-- ACTION ITEM --
Whenever a line of the entries below holds the string "Adelaide", copy that line and return it.

[Data entries]
--------

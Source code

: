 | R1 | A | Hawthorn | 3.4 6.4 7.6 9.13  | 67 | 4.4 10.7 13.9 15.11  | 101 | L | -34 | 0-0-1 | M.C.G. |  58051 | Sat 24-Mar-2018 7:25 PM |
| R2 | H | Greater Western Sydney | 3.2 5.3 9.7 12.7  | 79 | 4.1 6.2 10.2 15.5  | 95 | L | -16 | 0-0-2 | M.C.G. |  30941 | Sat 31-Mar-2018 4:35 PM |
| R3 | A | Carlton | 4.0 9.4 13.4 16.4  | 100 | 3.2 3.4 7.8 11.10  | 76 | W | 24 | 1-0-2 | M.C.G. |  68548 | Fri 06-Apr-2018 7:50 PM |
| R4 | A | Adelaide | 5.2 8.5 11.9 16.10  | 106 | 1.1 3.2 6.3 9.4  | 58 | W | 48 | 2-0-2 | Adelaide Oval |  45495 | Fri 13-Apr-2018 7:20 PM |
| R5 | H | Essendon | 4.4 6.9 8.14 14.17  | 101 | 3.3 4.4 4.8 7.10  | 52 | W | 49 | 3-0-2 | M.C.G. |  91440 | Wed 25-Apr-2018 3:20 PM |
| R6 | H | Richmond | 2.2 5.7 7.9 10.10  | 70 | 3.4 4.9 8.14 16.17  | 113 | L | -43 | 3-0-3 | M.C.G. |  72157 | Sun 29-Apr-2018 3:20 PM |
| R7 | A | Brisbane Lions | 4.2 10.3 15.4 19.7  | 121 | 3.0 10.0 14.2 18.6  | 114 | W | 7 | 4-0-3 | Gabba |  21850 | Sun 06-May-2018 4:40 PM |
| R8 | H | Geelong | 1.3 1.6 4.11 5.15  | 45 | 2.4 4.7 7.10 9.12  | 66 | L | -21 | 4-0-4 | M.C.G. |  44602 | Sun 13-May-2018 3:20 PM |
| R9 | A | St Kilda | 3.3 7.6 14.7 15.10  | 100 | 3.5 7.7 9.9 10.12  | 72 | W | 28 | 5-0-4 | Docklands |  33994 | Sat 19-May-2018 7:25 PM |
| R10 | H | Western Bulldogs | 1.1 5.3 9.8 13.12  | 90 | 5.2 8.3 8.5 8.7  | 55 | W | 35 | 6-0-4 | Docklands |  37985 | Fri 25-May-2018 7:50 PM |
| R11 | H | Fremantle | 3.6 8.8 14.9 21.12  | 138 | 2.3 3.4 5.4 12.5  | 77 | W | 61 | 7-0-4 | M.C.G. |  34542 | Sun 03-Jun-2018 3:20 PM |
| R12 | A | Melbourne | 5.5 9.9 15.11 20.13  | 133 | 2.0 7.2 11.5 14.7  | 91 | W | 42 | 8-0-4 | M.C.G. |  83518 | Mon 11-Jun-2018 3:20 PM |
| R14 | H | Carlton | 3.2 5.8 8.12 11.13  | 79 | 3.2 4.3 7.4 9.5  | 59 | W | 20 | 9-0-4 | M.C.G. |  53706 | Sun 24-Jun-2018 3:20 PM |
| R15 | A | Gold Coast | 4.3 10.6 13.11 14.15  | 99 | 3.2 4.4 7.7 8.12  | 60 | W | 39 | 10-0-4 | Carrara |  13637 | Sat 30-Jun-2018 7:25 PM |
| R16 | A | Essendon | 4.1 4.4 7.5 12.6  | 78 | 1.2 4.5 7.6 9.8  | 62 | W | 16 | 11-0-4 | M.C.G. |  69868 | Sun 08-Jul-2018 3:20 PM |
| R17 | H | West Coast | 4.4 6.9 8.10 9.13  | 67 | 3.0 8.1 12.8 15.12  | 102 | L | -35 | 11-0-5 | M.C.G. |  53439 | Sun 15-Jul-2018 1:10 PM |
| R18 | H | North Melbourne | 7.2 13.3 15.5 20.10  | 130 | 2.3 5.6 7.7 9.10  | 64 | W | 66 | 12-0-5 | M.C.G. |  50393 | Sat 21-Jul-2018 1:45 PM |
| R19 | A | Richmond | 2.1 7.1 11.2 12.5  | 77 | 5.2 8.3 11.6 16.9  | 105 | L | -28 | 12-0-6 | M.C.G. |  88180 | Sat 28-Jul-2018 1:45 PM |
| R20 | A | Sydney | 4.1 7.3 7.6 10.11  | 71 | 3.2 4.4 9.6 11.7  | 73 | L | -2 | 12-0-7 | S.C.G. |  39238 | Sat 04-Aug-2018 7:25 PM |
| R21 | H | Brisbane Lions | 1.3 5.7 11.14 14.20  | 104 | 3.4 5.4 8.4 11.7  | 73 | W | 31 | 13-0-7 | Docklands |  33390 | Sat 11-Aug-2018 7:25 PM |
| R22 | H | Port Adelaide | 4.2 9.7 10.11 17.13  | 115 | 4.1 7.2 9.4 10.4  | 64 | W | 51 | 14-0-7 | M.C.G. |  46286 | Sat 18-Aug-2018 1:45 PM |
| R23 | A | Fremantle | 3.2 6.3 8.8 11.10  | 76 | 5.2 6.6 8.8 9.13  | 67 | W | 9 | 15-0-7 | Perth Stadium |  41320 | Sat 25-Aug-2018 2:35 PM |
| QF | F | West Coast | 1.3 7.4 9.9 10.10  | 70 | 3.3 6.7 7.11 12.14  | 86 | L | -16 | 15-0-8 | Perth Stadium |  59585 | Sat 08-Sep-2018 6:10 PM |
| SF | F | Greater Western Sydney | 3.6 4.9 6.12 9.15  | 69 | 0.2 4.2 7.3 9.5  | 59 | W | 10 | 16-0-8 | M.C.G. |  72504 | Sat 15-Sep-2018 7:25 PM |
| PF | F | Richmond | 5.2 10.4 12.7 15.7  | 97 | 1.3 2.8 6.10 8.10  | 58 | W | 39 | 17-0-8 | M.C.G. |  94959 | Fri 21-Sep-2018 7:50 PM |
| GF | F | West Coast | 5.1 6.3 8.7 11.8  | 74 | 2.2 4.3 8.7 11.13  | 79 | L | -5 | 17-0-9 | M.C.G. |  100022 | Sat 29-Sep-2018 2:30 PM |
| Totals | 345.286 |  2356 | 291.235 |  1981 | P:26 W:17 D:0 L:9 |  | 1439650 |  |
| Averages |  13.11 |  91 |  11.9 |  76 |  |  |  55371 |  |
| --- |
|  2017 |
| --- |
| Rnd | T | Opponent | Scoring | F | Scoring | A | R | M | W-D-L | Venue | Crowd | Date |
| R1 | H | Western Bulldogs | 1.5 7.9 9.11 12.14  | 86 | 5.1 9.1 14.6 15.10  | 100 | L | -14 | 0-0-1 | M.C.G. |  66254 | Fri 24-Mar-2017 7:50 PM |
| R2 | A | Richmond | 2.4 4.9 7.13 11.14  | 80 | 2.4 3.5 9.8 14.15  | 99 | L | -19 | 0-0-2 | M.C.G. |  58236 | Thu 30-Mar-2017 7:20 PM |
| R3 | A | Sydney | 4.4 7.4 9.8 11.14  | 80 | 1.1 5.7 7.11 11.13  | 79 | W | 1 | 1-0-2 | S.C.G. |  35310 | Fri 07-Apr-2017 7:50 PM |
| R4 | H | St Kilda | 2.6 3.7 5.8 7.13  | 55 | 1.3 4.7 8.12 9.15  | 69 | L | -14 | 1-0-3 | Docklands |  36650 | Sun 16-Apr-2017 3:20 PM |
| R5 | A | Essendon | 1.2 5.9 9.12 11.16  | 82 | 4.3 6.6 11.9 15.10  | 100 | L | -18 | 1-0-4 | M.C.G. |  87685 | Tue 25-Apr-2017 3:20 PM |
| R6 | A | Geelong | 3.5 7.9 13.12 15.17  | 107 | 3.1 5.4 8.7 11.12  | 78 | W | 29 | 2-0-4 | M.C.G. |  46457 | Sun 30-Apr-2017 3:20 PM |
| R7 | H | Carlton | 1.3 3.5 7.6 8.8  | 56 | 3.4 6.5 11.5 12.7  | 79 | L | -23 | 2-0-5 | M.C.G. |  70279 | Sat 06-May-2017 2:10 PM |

--------

-- RESPONSE AREA --
| R4 | A | Adelaide | 5.2 8.5 11.9 16.10  | 106 | 1.1 3.2 6.3 9.4  | 58 | W | 48 | 2-0-2 | Adelaide Oval |  45495 | Fri 13-Apr-2018 7:20 PM |
| R22 | H | Port Adelaide | 4.2 9.7 10.11 17.13  | 115 | 4.1 7.2 9.4 10.4  | 64 | W | 51 | 14-0-7 | M.C.G. |  46286 | Sat 18-Aug-2018 1:45 PM |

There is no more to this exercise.